A collection of essays and stories that celebrate the everyday aspects of travel and the unsung places of the globe. The stories are as much about the people I meet as they are about the places they inhabit, and suggest that travel is less about seeing than it is about connecting. (And that the latter is often easier in places most tourists ignore.) The book was awarded a silver medal for travel books from ForeWord magazine.
A travel memoir of the two and a half years I lived in Poland, this book is both a chronicle of a historic time (the periods of Solidarity and martial law) and a loving tribute to an oft-forgotten people. It begins with a detailed portrait of Warsaw through the four seasons and ends with an account of the nine-day pilgrimage to Czestochowa.
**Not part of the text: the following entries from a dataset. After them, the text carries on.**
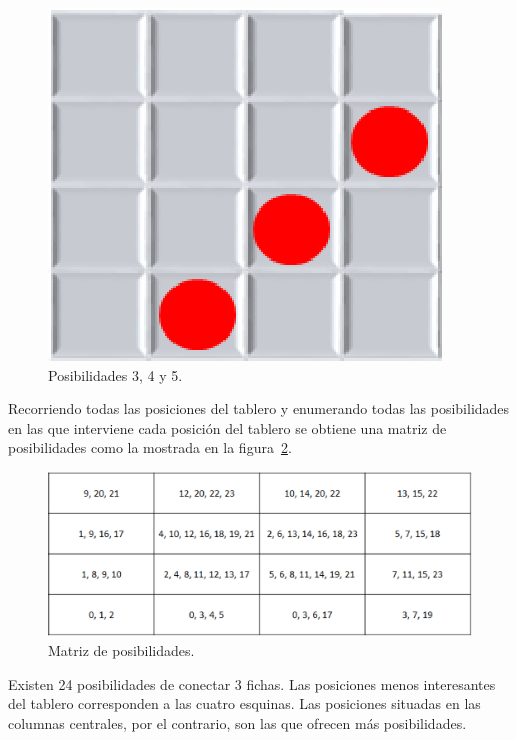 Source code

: \begin{figure}[h]
\begin{minipage}[t]{0.3\linewidth}
		\includegraphics[scale=0.5]{contenido/cap4/imagenes/posibilidadesConecta3_02b.eps}
	\end{minipage}
	\caption[Posibilidades en el Conecta-3 (II)]{Posibilidades 3, 4 y 5.}
	\label{fig:conecta3_posibilidades2}
\end{figure}

Recorriendo todas las posiciones del tablero y enumerando todas las posibilidades en las que interviene cada posición del tablero se obtiene una matriz de posibilidades como la mostrada en la figura~\ref{fig:conecta3_matrizPosibilidades}.

\begin{figure}[h]
	\centering
	\includegraphics[scale=0.6]{contenido/cap4/imagenes/matrizPosibilidades_Conecta3.eps}
	\caption{Matriz de posibilidades.}
	\label{fig:conecta3_matrizPosibilidades}
\end{figure}

Existen 24 posibilidades de conectar 3 fichas.
Las posiciones menos interesantes del tablero corresponden a las cuatro esquinas.
Las posiciones situadas en las columnas centrales, por el contrario, son las que ofrecen más posibilidades.

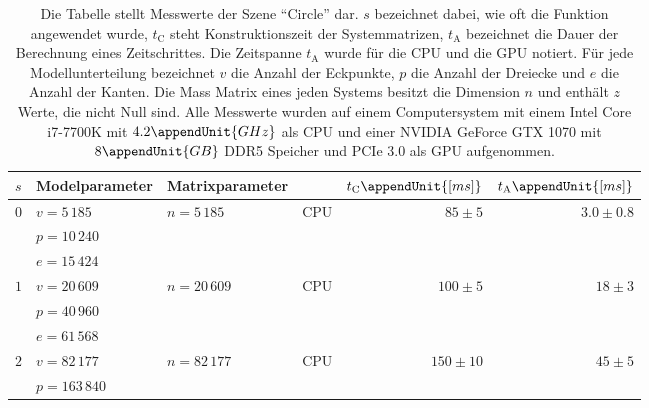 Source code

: \documentclass{article}
\begin{document}
    \begin{table}[h]
      \renewcommand{\arraystretch}{1.3}
      \footnotesize
      \center
      \caption{%
        Die Tabelle stellt Messwerte der Szene \enquote{Circle} dar.
        $s$ bezeichnet dabei, wie oft die Funktion  angewendet wurde, $t_\mathrm{C}$ steht Konstruktionszeit der Systemmatrizen, $t_\mathrm{A}$ bezeichnet die Dauer der Berechnung eines Zeitschrittes.
        Die Zeitspanne $t_\mathrm{A}$ wurde für die CPU und die GPU notiert.
        Für jede Modellunterteilung bezeichnet $v$ die Anzahl der Eckpunkte, $p$ die Anzahl der Dreiecke und $e$ die Anzahl der Kanten.
        Die Mass Matrix eines jeden Systems besitzt die Dimension $n$ und enthält $z$ Werte, die nicht Null sind.
        Alle Messwerte wurden auf einem Computersystem mit einem Intel Core i7-7700K mit $4.2\appendUnit{GHz}$ als CPU und einer NVIDIA GeForce GTX 1070 mit $8\appendUnit{GB}$ DDR5 Speicher und PCIe 3.0 als GPU aufgenommen.
      }
      \label{tab:results}
      \begin{tabular}{llllrr}
        \hline
        $s$ & Modelparameter & Matrixparameter & & $t_\mathrm{C}\appendUnit{[ms]}$ & $t_\mathrm{A}\appendUnit{[ms]}$ \\
        \hline
        \hline
        \multirow{3}{*}{$0$} & $v = 5\,185$ & \multirow{2}{*}{$n=5\,185$} & \multirow{2}{*}{CPU} & \multirow{2}{*}{$85\pm 5$} & \multirow{2}{*}{$3.0\pm 0.8$} \\
          & $p = 10\,240$ & \multirow{2}{*}{$z = 36\,033$} & \multirow{2}{*}{GPU} & \multirow{2}{*}{---} & \multirow{2}{*}{$2.35\pm 0.05$} \\
          & $e = 15\,424$ & & \\
        \hline
        \multirow{3}{*}{$1$} & $v = 20\,609$ & \multirow{2}{*}{$n=20\,609$} & \multirow{2}{*}{CPU} & \multirow{2}{*}{$100\pm 5$} & \multirow{2}{*}{$18\pm 3$} \\
          & $p = 40\,960$ & \multirow{2}{*}{$z = 143\,745$} & \multirow{2}{*}{GPU} & \multirow{2}{*}{---} & \multirow{2}{*}{$2.35\pm 0.05$} \\
          & $e = 61\,568$ & & \\
        \hline
        \multirow{3}{*}{$2$} & $v = 82\,177$ & \multirow{2}{*}{$n=82\,177$} & \multirow{2}{*}{CPU} & \multirow{2}{*}{$150\pm 10$} & \multirow{2}{*}{$45\pm 5$} \\
          & $p = 163\,840$ & \multirow{2}{*}{$z = 574\,209$} & \multirow{2}{*}{GPU} & \multirow{2}{*}{---} & \multirow{2}{*}{$2.20\pm 0.05$} \\

\end{tabular}
\end{table}
\end{document}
"My Days with the Anti-Mafia” takes place in Palermo, Sicily, where I stay in an anti-Mafia bed & breakfast, tour the city with a member of the anti-Mafia organization Addiopizzo, visit one of Italy’s worst slums, and experience a tense, uncomfortable moment with a Mafioso.
"Have Book, Will Travel" is a look at a much-maligned institution - the author tour - from the road-happy perspective of a travel writer, with reflections on travel, the state of reading in America, the similarities between lodging and publishing, and the unsung beauty of the Midwest.
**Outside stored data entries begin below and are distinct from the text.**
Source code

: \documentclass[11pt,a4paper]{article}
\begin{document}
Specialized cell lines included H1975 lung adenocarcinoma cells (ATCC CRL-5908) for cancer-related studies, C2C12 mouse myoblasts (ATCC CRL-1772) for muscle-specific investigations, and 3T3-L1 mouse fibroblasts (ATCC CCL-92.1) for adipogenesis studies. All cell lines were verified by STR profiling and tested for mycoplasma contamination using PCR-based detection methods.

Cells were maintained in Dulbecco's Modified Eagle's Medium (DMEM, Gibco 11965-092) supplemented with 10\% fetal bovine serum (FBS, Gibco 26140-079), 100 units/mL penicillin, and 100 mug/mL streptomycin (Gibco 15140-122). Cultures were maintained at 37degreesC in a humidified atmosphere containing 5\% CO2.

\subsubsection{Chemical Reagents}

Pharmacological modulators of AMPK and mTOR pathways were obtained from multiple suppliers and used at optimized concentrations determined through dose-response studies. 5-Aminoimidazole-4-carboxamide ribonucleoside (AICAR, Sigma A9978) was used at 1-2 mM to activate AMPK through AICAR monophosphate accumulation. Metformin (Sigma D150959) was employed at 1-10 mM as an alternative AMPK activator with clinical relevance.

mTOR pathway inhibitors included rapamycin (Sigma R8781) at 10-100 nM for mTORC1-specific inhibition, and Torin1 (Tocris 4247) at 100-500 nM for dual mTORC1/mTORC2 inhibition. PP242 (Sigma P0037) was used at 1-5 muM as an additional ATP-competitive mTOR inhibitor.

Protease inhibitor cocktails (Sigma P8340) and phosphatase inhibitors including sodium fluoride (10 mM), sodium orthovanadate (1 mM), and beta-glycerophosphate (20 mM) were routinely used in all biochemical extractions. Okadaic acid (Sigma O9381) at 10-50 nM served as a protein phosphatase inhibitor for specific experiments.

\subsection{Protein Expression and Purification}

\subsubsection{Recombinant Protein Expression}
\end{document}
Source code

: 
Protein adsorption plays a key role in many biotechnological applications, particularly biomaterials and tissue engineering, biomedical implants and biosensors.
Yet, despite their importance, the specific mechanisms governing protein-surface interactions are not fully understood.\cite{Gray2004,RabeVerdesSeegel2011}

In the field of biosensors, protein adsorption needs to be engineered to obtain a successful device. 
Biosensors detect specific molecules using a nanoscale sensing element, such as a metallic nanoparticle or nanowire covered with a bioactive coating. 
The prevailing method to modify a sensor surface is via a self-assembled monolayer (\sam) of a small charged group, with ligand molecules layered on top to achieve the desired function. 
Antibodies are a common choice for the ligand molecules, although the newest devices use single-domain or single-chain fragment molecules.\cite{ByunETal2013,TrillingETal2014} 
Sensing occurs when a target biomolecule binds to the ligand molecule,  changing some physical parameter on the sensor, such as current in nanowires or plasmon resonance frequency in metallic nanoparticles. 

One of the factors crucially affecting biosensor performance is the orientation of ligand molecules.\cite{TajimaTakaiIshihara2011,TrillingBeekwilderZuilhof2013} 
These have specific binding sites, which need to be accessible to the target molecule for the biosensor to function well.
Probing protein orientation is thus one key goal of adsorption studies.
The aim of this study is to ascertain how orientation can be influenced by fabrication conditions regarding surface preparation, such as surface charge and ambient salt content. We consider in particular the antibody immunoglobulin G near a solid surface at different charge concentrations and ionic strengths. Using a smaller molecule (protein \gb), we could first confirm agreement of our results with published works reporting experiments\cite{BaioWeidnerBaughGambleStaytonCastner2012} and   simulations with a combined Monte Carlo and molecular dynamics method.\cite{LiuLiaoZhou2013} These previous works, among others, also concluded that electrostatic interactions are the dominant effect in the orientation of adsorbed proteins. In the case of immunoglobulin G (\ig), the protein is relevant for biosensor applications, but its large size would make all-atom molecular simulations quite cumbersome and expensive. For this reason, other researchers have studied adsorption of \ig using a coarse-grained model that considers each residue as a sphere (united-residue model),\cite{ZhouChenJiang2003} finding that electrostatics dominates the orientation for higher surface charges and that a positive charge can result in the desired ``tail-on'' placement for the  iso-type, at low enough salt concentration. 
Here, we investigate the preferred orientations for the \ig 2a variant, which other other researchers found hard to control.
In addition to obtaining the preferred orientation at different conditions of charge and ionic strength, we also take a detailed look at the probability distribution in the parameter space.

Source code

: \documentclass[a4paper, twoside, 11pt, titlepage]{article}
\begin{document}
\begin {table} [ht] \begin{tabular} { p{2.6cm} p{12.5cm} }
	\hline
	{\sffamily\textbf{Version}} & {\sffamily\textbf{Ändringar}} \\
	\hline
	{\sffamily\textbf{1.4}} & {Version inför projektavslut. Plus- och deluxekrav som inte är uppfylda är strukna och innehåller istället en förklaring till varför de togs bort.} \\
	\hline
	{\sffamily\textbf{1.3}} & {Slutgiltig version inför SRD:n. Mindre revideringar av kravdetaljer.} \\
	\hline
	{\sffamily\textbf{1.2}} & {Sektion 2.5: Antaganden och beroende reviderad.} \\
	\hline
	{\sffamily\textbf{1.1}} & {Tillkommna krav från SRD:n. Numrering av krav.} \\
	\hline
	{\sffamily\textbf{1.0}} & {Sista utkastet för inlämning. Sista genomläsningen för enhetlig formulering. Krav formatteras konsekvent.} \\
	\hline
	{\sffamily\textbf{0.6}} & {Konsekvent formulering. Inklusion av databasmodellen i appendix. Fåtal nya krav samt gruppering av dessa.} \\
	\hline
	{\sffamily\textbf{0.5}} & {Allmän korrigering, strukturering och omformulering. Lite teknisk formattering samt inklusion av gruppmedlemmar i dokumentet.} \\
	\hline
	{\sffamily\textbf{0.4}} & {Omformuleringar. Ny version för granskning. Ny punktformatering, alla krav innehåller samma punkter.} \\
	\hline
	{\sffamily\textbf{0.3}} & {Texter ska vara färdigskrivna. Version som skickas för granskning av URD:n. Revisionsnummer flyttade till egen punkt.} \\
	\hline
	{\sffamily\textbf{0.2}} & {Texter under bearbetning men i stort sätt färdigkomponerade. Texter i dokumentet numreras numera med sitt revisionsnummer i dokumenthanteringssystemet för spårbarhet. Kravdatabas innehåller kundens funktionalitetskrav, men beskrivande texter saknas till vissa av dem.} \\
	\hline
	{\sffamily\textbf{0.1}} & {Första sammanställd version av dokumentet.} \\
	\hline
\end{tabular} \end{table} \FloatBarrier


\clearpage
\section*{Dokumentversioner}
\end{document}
"Faces in a Crowd" presents the city of Sao Paulo, Brazil, through the prism of immigration, my friend Lilian - whose parents arrived from Taiwan - serving as the perfect guide and muse.
"Stolen Blessings" is an essay on 9/11 and how it changed the world - and the world's perception - of travel.
"Croatian Rock" covers my visit to the Dalmatian coast five years after Croatia's involvement in the war and a few years before tourism became big. After the sullen streets of Split, things picked up on the island of Hvar, where my sole contact was a former rock singer. (This story appears in expanded form - with a section on Dubrovnik - in A Way to See the World.)
"The Place You Could Be Looking For" tells the story of a stay at The Atlanta in Bangkok, a hotel unlike any other in the world. What it lacks in luxury it makes up for in personality - from the guests to the owner, who doubles as a professor of political science in England. A kind of anti-Schrager, Dr. Henn boasts that his hotel is "untouched by pop culture and post-modern vulgarity."
"Havel's City" is an exploration of the Czech capital one year after the Berlin Wall came down.